‘The future must enter you…..long before it happens.’ R.M. Rilke

How did I end up a dairy farmer’s wife?  Changes.  Dave, at twenty-nine, decided that even though he hated working at the wire factory, it was a good job and he wasn’t sure he wanted to finish college, so he changed his mind about quitting. I wanted a law degree, but I was twenty-six and thinking more and more about having children first, so that was the second change to our plans.

We were renting a house in DeKalb, IL and I was in that domestic bliss stage that follows intense morning sickness. Dave had vacation time due, so we went to Ephraim, Door County, Wisconsin to stay in the bed and breakfast my Mom ran in the summer.  My Dad asked him to knock down the weeds in the hayfields on a farm he owned in Baileys Harbor, 5 miles away, using the Ford 9N tractor and a brush-hog.  When Dave returned, all sunburned and smiling and very dusty, he began talking about the barn on that farm, how easy it would be to reclaim it and get some cows in there.  He told me how much he liked dairy farming, about his memories as a boy on his Dad’s farm, how this was like his heart’s desire.  The possibilities were there for a good life together.

We spent the rest of that summer in 1977 talking to my parents about renting that farm.  Dad and Mom had had dreams of retiring in ten to fifteen years to Baileys Harbor for some time now, which is why they bought the two old farms that abutted each other. And they put their dreams on hold to help us get ours going.

I had been vacationing in that area for over 20 years and felt at home there.  We discussed rent, the time frame for establishing the herd, and the plan for borrowing the money.  I dreaming of hitchhiking into town with my baby on my back, wild flowers filling the fields on either side of County Trunk A, sunshine on my shoulders, my peasant skirt brushing my legs, pink toenails peaking out of my espadrilles.  Dave was happier going to work at the wire factory because he knew he would be leaving soon, that he would finally live his dream of having his own herd on his own farm.  He had a clear picture of what life on a farm would be like, since he had grown up on one in northern Illinois. But, as it would turn out, his memories were of a boy on a farm and my ideas were more from books and back to the land magazines.

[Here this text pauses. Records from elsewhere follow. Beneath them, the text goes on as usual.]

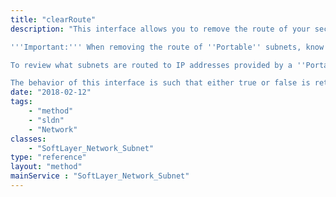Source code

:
 ```yaml
---
title: "clearRoute"
description: "This interface allows you to remove the route of your secondary subnets. The result will be a subnet that is no longer routed on the network. Remove the route of subnets you are not actively using, as it will make it easier to identify available subnets later. 

'''Important:''' When removing the route of ''Portable'' subnets, know that any subnet depending on an IP address provided by the Portable subnet will also have their routes removed! 

To review what subnets are routed to IP addresses provided by a ''Portable'' subnet, you can utilize the following object mask: 'mask[ipAddresses[endpointSubnets]]'. Any subnet present in conjunction with ''endpointSubnets'' is a subnet which depends on the respective IP address. 

The behavior of this interface is such that either true or false is returned. A result of false can be interpreted as the clear route request having already been completed. In contrast, a result of true means the subnet is currently routed and will be transitioned. This route change is asynchronous to the request. A response of true does not mean the subnet's route has changed, but simply that it will change. In order to monitor for the completion of the change, you may either attempt a clear route again until the result is false, or monitor one or more SoftLayer_Network_Subnet properties: subnetType, networkVlanId, and or endPointIpAddress to determine if routing of the subnet has been removed. "
date: "2018-02-12"
tags:
    - "method"
    - "sldn"
    - "Network"
classes:
    - "SoftLayer_Network_Subnet"
type: "reference"
layout: "method"
mainService : "SoftLayer_Network_Subnet"
---
```

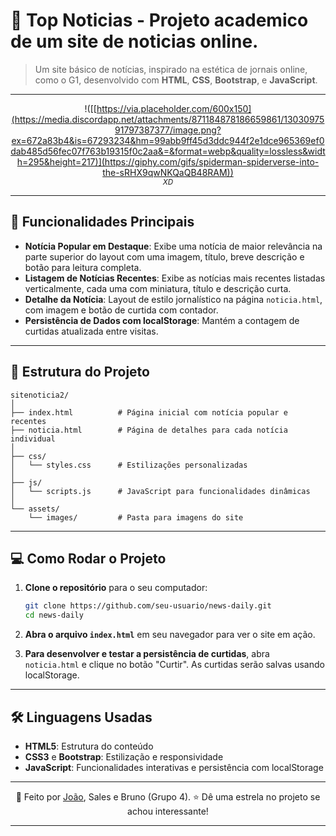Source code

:# 📖 Top Noticias - Projeto academico de um site de noticias online.

> Um site básico de notícias, inspirado na estética de jornais online, como o G1, desenvolvido com **HTML**, **CSS**, **Bootstrap**, e **JavaScript**.

---

<div align="center">

!([[https://via.placeholder.com/600x150](https://media.discordapp.net/attachments/871184878186659861/1303097591797387377/image.png?ex=672a83b4&is=67293234&hm=99abb9ff45d3ddc944f2e1dce965369ef0dab485d56fec07f763b19315f0c2aa&=&format=webp&quality=lossless&width=295&height=217)](https://giphy.com/gifs/spiderman-spiderverse-into-the-sRHX9qwNKQaQB48RAM))  
<sub>*XD*</sub>

</div>

---

## 🎨 Funcionalidades Principais

- **Notícia Popular em Destaque**: Exibe uma notícia de maior relevância na parte superior do layout com uma imagem, título, breve descrição e botão para leitura completa.
- **Listagem de Notícias Recentes**: Exibe as notícias mais recentes listadas verticalmente, cada uma com miniatura, título e descrição curta.
- **Detalhe da Notícia**: Layout de estilo jornalístico na página `noticia.html`, com imagem e botão de curtida com contador.
- **Persistência de Dados com localStorage**: Mantém a contagem de curtidas atualizada entre visitas.

---

## 📂 Estrutura do Projeto

```plaintext
sitenoticia2/
│
├── index.html          # Página inicial com notícia popular e recentes
├── noticia.html        # Página de detalhes para cada notícia individual
│
├── css/
│   └── styles.css      # Estilizações personalizadas
│
├── js/
│   └── scripts.js      # JavaScript para funcionalidades dinâmicas
│
└── assets/
    └── images/         # Pasta para imagens do site
```

---

## 💻 Como Rodar o Projeto

1. **Clone o repositório** para o seu computador:

   ```bash
   git clone https://github.com/seu-usuario/news-daily.git
   cd news-daily
   ```

2. **Abra o arquivo `index.html`** em seu navegador para ver o site em ação.

3. **Para desenvolver e testar a persistência de curtidas**, abra `noticia.html` e clique no botão "Curtir". As curtidas serão salvas usando localStorage.

---

## 🛠️ Linguagens Usadas

- **HTML5**: Estrutura do conteúdo
- **CSS3** e **Bootstrap**: Estilização e responsividade
- **JavaScript**: Funcionalidades interativas e persistência com localStorage

---

<div align="center">

💬 Feito por [João](https://github.com/j0-4o), Sales e Bruno (Grupo 4).
⭐ Dê uma estrela no projeto se achou interessante!

</div>

---
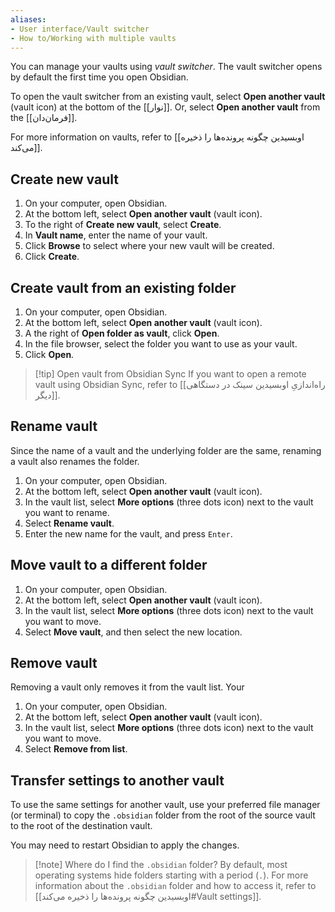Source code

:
 ```yaml
---
aliases:
- User interface/Vault switcher
- How to/Working with multiple vaults
---
```

You can manage your vaults using _vault switcher_. The vault switcher opens by default the first time you open Obsidian.

To open the vault switcher from an existing vault, select **Open another vault** (vault icon) at the bottom of the [[نوار]]. Or, select **Open another vault** from the [[فرمان‌دان]].

For more information on vaults, refer to [[اوبسیدین چگونه پرونده‌ها را ذخیره می‌کند]].

## Create new vault

1. On your computer, open Obsidian.
2. At the bottom left, select **Open another vault** (vault icon).
3. To the right of **Create new vault**, select **Create**.
4. In **Vault name**, enter the name of your vault.
5. Click **Browse** to select where your new vault will be created.
6. Click **Create**.

## Create vault from an existing folder

1. On your computer, open Obsidian.
2. At the bottom left, select **Open another vault** (vault icon).
3. A the right of **Open folder as vault**, click **Open**.
4. In the file browser, select the folder you want to use as your vault.
5. Click **Open**.

> [!tip] Open vault from Obsidian Sync
> If you want to open a remote vault using Obsidian Sync, refer to [[راه‌اندازیِ اوبسیدین سینک در دستگاهی دیگر]].

## Rename vault

Since the name of a vault and the underlying folder are the same, renaming a vault also renames the folder.

1. On your computer, open Obsidian.
2. At the bottom left, select **Open another vault** (vault icon).
3. In the vault list, select **More options** (three dots icon) next to the vault you want to rename.
4. Select **Rename vault**.
5. Enter the new name for the vault, and press `Enter`.

## Move vault to a different folder

1. On your computer, open Obsidian.
2. At the bottom left, select **Open another vault** (vault icon).
3. In the vault list, select **More options** (three dots icon) next to the vault you want to move.
4. Select **Move vault**, and then select the new location.

## Remove vault

Removing a vault only removes it from the vault list. Your

1. On your computer, open Obsidian.
2. At the bottom left, select **Open another vault** (vault icon).
3. In the vault list, select **More options** (three dots icon) next to the vault you want to move.
4. Select **Remove from list**.

## Transfer settings to another vault

To use the same settings for another vault, use your preferred file manager (or terminal) to copy the `.obsidian` folder from the root of the source vault to the root of the destination vault.

You may need to restart Obsidian to apply the changes.

> [!note] Where do I find the `.obsidian` folder?
> By default, most operating systems hide folders starting with a period (`.`). For more information about the `.obsidian` folder and how to access it, refer to [[اوبسیدین چگونه پرونده‌ها را ذخیره می‌کند#Vault settings]].

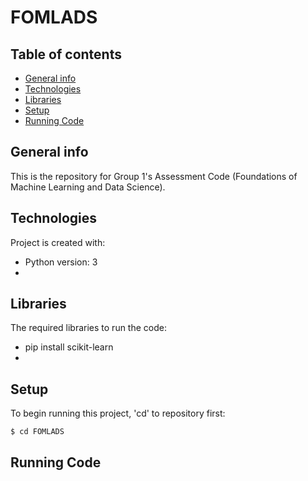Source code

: # FOMLADS

## Table of contents
* [General info](#general-info)
* [Technologies](#technologies)
* [Libraries](#libraries)
* [Setup](#setup)
* [Running Code](#running-code)

## General info
This is the repository for Group 1's Assessment Code (Foundations of Machine Learning and Data Science).
	
## Technologies
Project is created with:
* Python version: 3
* 
	
## Libraries
The required libraries to run the code:
* pip install scikit-learn
* 

## Setup
To begin running this project, 'cd' to repository first:

```
$ cd FOMLADS
```

## Running Code

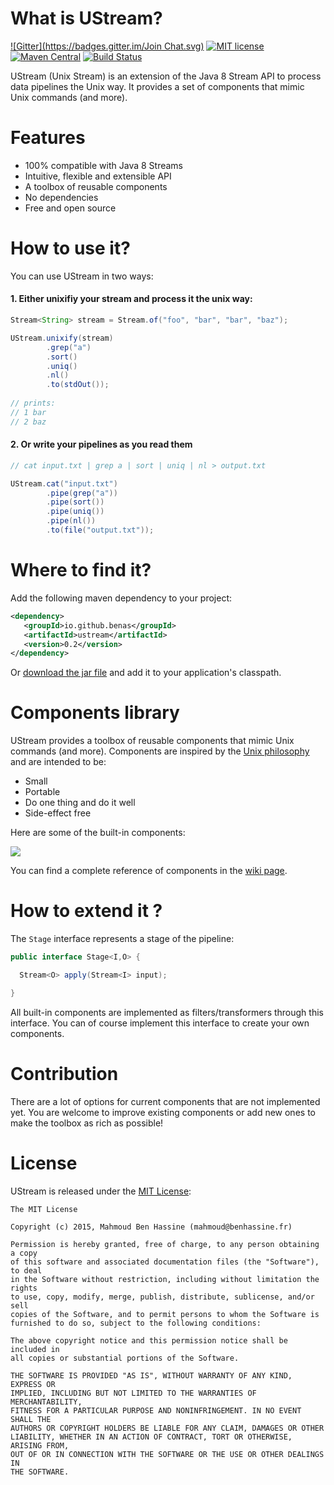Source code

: # What is UStream?

[![Gitter](https://badges.gitter.im/Join Chat.svg)](https://gitter.im/benas/ustream?utm_source=badge&utm_medium=badge&utm_campaign=pr-badge&utm_content=badge)
[![MIT license](http://img.shields.io/badge/license-MIT-brightgreen.svg?style=flat)](http://opensource.org/licenses/MIT)
[![Maven Central](https://maven-badges.herokuapp.com/maven-central/io.github.benas/ustream/badge.svg?style=flat)](http://search.maven.org/#artifactdetails|io.github.benas|ustream|0.2|)
[![Build Status](https://travis-ci.org/benas/ustream.svg?branch=master)](https://travis-ci.org/benas/ustream)

UStream (Unix Stream) is an extension of the Java 8 Stream API to process data pipelines the Unix way.
It provides a set of components that mimic Unix commands (and more).

# Features

* 100% compatible with Java 8 Streams
* Intuitive, flexible and extensible API
* A toolbox of reusable components
* No dependencies
* Free and open source

# How to use it?

You can use UStream in two ways:

#### 1. Either unixifiy your stream and process it the unix way:

```java
Stream<String> stream = Stream.of("foo", "bar", "bar", "baz");

UStream.unixify(stream)
        .grep("a")
        .sort()
        .uniq()
        .nl()
        .to(stdOut());
        
// prints:
// 1 bar
// 2 baz
```

#### 2. Or write your pipelines as you read them

```java
// cat input.txt | grep a | sort | uniq | nl > output.txt

UStream.cat("input.txt")
        .pipe(grep("a"))
        .pipe(sort())
        .pipe(uniq())
        .pipe(nl())
        .to(file("output.txt"));
```

# Where to find it?

Add the following maven dependency to your project:

 ```xml
<dependency>
    <groupId>io.github.benas</groupId>
    <artifactId>ustream</artifactId>
    <version>0.2</version>
</dependency>
 ```

Or [download the jar file](https://oss.sonatype.org/content/groups/public/io/github/benas/ustream/0.2/ustream-0.2.jar) and add it to your application's classpath.

# Components library

UStream provides a toolbox of reusable components that mimic Unix commands (and more).
Components are inspired by the [Unix philosophy](https://en.wikipedia.org/wiki/Unix_philosophy#Mike_Gancarz:_The_UNIX_Philosophy) and are intended to be:

* Small
* Portable
* Do one thing and do it well
* Side-effect free

Here are some of the built-in components:

![](https://github.com/benas/ustream/raw/master/ustream.jpeg)

You can find a complete reference of components in the [wiki page](https://github.com/benas/ustream/wiki).

# How to extend it ?

The `Stage` interface represents a stage of the pipeline:

```java
public interface Stage<I,O> {

  Stream<O> apply(Stream<I> input);

}
```

All built-in components are implemented as filters/transformers through this interface.
You can of course implement this interface to create your own components.

# Contribution

There are a lot of options for current components that are not implemented yet.
You are welcome to improve existing components or add new ones to make the toolbox as rich as possible!

# License

 UStream is released under the [MIT License](http://opensource.org/licenses/mit-license.php/):

 ```
 The MIT License

 Copyright (c) 2015, Mahmoud Ben Hassine (mahmoud@benhassine.fr)

 Permission is hereby granted, free of charge, to any person obtaining a copy
 of this software and associated documentation files (the "Software"), to deal
 in the Software without restriction, including without limitation the rights
 to use, copy, modify, merge, publish, distribute, sublicense, and/or sell
 copies of the Software, and to permit persons to whom the Software is
 furnished to do so, subject to the following conditions:

 The above copyright notice and this permission notice shall be included in
 all copies or substantial portions of the Software.

 THE SOFTWARE IS PROVIDED "AS IS", WITHOUT WARRANTY OF ANY KIND, EXPRESS OR
 IMPLIED, INCLUDING BUT NOT LIMITED TO THE WARRANTIES OF MERCHANTABILITY,
 FITNESS FOR A PARTICULAR PURPOSE AND NONINFRINGEMENT. IN NO EVENT SHALL THE
 AUTHORS OR COPYRIGHT HOLDERS BE LIABLE FOR ANY CLAIM, DAMAGES OR OTHER
 LIABILITY, WHETHER IN AN ACTION OF CONTRACT, TORT OR OTHERWISE, ARISING FROM,
 OUT OF OR IN CONNECTION WITH THE SOFTWARE OR THE USE OR OTHER DEALINGS IN
 THE SOFTWARE.
 ```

So, there was this one moment, when what we had talked about began to feel real, when Dave called his folks to tell them our plans and good news.  He talked to his dad first, as always, and they shared insults and jokes.  And then, with his Mom on the other line, he told them we were going into farming in Wisconsin.  He told me later that his mom said,  “Not on my money, you won’t.”

He flashed a big grin, but I couldn’t tell what she meant, or how he felt about that remark.

“What does that mean?” I said.  His family often insulted or made fun of each other and I hadn’t learned which was what.

“She’s just making sure we understand they won’t help us,” he said.